Requirement:
Every record must reappear in the answer exactly as given.

Task material:
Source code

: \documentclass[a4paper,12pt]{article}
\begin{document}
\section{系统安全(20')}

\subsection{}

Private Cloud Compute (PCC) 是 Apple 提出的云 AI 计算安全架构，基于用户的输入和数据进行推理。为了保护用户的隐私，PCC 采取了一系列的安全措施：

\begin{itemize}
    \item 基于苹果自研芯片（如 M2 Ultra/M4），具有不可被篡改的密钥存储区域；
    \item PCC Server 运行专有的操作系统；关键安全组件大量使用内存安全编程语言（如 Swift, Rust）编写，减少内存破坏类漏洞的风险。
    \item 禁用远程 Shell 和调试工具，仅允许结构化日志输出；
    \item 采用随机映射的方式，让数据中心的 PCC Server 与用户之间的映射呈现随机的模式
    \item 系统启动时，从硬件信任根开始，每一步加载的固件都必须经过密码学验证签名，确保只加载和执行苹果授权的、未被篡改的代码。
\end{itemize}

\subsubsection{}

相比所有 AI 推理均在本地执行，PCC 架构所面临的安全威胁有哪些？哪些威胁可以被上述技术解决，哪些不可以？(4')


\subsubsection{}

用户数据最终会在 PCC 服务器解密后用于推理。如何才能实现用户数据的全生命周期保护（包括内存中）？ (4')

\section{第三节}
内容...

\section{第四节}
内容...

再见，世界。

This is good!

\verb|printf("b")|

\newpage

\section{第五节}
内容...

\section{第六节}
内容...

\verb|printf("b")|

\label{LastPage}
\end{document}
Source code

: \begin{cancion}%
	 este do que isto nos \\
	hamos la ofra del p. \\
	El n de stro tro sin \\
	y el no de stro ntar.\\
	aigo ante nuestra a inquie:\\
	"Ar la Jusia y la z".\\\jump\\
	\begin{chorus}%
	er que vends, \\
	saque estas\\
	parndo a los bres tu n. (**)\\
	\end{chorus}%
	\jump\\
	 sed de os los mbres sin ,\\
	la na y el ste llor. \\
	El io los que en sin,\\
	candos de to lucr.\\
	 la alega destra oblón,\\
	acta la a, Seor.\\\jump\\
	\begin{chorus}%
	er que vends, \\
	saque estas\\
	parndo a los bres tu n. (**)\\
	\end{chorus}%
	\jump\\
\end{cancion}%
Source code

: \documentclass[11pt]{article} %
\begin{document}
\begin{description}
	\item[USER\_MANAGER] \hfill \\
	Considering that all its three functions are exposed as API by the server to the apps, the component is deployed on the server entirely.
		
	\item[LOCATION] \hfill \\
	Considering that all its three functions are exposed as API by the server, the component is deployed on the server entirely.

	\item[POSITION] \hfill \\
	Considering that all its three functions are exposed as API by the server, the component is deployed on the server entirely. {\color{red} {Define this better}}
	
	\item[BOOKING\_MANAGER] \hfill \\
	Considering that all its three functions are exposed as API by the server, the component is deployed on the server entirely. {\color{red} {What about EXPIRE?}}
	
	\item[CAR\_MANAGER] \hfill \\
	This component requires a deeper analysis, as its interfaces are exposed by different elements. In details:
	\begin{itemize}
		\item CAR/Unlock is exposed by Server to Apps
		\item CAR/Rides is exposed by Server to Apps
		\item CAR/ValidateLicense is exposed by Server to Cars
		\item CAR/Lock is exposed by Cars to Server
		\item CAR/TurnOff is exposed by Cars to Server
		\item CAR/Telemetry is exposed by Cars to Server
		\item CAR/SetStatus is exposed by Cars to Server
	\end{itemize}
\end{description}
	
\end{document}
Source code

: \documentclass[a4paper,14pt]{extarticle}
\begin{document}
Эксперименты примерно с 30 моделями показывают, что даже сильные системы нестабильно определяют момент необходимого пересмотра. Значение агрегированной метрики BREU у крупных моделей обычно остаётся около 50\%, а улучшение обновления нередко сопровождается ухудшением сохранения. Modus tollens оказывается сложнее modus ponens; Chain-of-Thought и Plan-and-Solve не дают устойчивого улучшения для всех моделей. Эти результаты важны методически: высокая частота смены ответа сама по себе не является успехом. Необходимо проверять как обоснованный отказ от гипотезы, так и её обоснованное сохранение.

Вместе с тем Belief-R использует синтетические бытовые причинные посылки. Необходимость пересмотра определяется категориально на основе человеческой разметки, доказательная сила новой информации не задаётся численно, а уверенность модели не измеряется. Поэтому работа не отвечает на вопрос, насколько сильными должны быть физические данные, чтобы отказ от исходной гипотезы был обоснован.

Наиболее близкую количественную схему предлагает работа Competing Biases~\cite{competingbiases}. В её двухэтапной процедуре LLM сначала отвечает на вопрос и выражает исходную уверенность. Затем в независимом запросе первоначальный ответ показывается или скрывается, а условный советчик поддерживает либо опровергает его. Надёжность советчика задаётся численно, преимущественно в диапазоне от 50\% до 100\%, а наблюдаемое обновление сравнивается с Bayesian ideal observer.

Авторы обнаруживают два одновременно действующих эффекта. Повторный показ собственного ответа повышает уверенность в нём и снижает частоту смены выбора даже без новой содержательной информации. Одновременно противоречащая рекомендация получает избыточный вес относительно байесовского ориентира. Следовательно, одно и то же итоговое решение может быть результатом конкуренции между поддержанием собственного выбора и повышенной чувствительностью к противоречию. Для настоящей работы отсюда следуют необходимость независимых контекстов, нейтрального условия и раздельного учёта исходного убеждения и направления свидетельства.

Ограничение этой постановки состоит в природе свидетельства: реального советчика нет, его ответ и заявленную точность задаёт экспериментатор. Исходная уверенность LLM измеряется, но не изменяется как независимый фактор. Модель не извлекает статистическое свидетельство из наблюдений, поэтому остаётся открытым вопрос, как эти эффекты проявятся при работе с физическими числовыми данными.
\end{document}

Answer to the exercise:
Source code

: \documentclass[a4paper,12pt]{article}
\begin{document}
\section{系统安全(20')}

\subsection{}

Private Cloud Compute (PCC) 是 Apple 提出的云 AI 计算安全架构，基于用户的输入和数据进行推理。为了保护用户的隐私，PCC 采取了一系列的安全措施：

\begin{itemize}
    \item 基于苹果自研芯片（如 M2 Ultra/M4），具有不可被篡改的密钥存储区域；
    \item PCC Server 运行专有的操作系统；关键安全组件大量使用内存安全编程语言（如 Swift, Rust）编写，减少内存破坏类漏洞的风险。
    \item 禁用远程 Shell 和调试工具，仅允许结构化日志输出；
    \item 采用随机映射的方式，让数据中心的 PCC Server 与用户之间的映射呈现随机的模式
    \item 系统启动时，从硬件信任根开始，每一步加载的固件都必须经过密码学验证签名，确保只加载和执行苹果授权的、未被篡改的代码。
\end{itemize}

\subsubsection{}

相比所有 AI 推理均在本地执行，PCC 架构所面临的安全威胁有哪些？哪些威胁可以被上述技术解决，哪些不可以？(4')


\subsubsection{}

用户数据最终会在 PCC 服务器解密后用于推理。如何才能实现用户数据的全生命周期保护（包括内存中）？ (4')

\section{第三节}
内容...

\section{第四节}
内容...

再见，世界。

This is good!

\verb|printf("b")|

\newpage

\section{第五节}
内容...

\section{第六节}
内容...

\verb|printf("b")|

\label{LastPage}
\end{document}
Source code

: \begin{cancion}%
	 este do que isto nos \\
	hamos la ofra del p. \\
	El n de stro tro sin \\
	y el no de stro ntar.\\
	aigo ante nuestra a inquie:\\
	"Ar la Jusia y la z".\\\jump\\
	\begin{chorus}%
	er que vends, \\
	saque estas\\
	parndo a los bres tu n. (**)\\
	\end{chorus}%
	\jump\\
	 sed de os los mbres sin ,\\
	la na y el ste llor. \\
	El io los que en sin,\\
	candos de to lucr.\\
	 la alega destra oblón,\\
	acta la a, Seor.\\\jump\\
	\begin{chorus}%
	er que vends, \\
	saque estas\\
	parndo a los bres tu n. (**)\\
	\end{chorus}%
	\jump\\
\end{cancion}%
Source code

: \documentclass[11pt]{article} %
\begin{document}
\begin{description}
	\item[USER\_MANAGER] \hfill \\
	Considering that all its three functions are exposed as API by the server to the apps, the component is deployed on the server entirely.
		
	\item[LOCATION] \hfill \\
	Considering that all its three functions are exposed as API by the server, the component is deployed on the server entirely.

	\item[POSITION] \hfill \\
	Considering that all its three functions are exposed as API by the server, the component is deployed on the server entirely. {\color{red} {Define this better}}
	
	\item[BOOKING\_MANAGER] \hfill \\
	Considering that all its three functions are exposed as API by the server, the component is deployed on the server entirely. {\color{red} {What about EXPIRE?}}
	
	\item[CAR\_MANAGER] \hfill \\
	This component requires a deeper analysis, as its interfaces are exposed by different elements. In details:
	\begin{itemize}
		\item CAR/Unlock is exposed by Server to Apps
		\item CAR/Rides is exposed by Server to Apps
		\item CAR/ValidateLicense is exposed by Server to Cars
		\item CAR/Lock is exposed by Cars to Server
		\item CAR/TurnOff is exposed by Cars to Server
		\item CAR/Telemetry is exposed by Cars to Server
		\item CAR/SetStatus is exposed by Cars to Server
	\end{itemize}
\end{description}
	
\end{document}
Source code

: \documentclass[a4paper,14pt]{extarticle}
\begin{document}
Эксперименты примерно с 30 моделями показывают, что даже сильные системы нестабильно определяют момент необходимого пересмотра. Значение агрегированной метрики BREU у крупных моделей обычно остаётся около 50\%, а улучшение обновления нередко сопровождается ухудшением сохранения. Modus tollens оказывается сложнее modus ponens; Chain-of-Thought и Plan-and-Solve не дают устойчивого улучшения для всех моделей. Эти результаты важны методически: высокая частота смены ответа сама по себе не является успехом. Необходимо проверять как обоснованный отказ от гипотезы, так и её обоснованное сохранение.

Вместе с тем Belief-R использует синтетические бытовые причинные посылки. Необходимость пересмотра определяется категориально на основе человеческой разметки, доказательная сила новой информации не задаётся численно, а уверенность модели не измеряется. Поэтому работа не отвечает на вопрос, насколько сильными должны быть физические данные, чтобы отказ от исходной гипотезы был обоснован.

Наиболее близкую количественную схему предлагает работа Competing Biases~\cite{competingbiases}. В её двухэтапной процедуре LLM сначала отвечает на вопрос и выражает исходную уверенность. Затем в независимом запросе первоначальный ответ показывается или скрывается, а условный советчик поддерживает либо опровергает его. Надёжность советчика задаётся численно, преимущественно в диапазоне от 50\% до 100\%, а наблюдаемое обновление сравнивается с Bayesian ideal observer.

Авторы обнаруживают два одновременно действующих эффекта. Повторный показ собственного ответа повышает уверенность в нём и снижает частоту смены выбора даже без новой содержательной информации. Одновременно противоречащая рекомендация получает избыточный вес относительно байесовского ориентира. Следовательно, одно и то же итоговое решение может быть результатом конкуренции между поддержанием собственного выбора и повышенной чувствительностью к противоречию. Для настоящей работы отсюда следуют необходимость независимых контекстов, нейтрального условия и раздельного учёта исходного убеждения и направления свидетельства.

Ограничение этой постановки состоит в природе свидетельства: реального советчика нет, его ответ и заявленную точность задаёт экспериментатор. Исходная уверенность LLM измеряется, но не изменяется как независимый фактор. Модель не извлекает статистическое свидетельство из наблюдений, поэтому остаётся открытым вопрос, как эти эффекты проявятся при работе с физическими числовыми данными.
\end{document}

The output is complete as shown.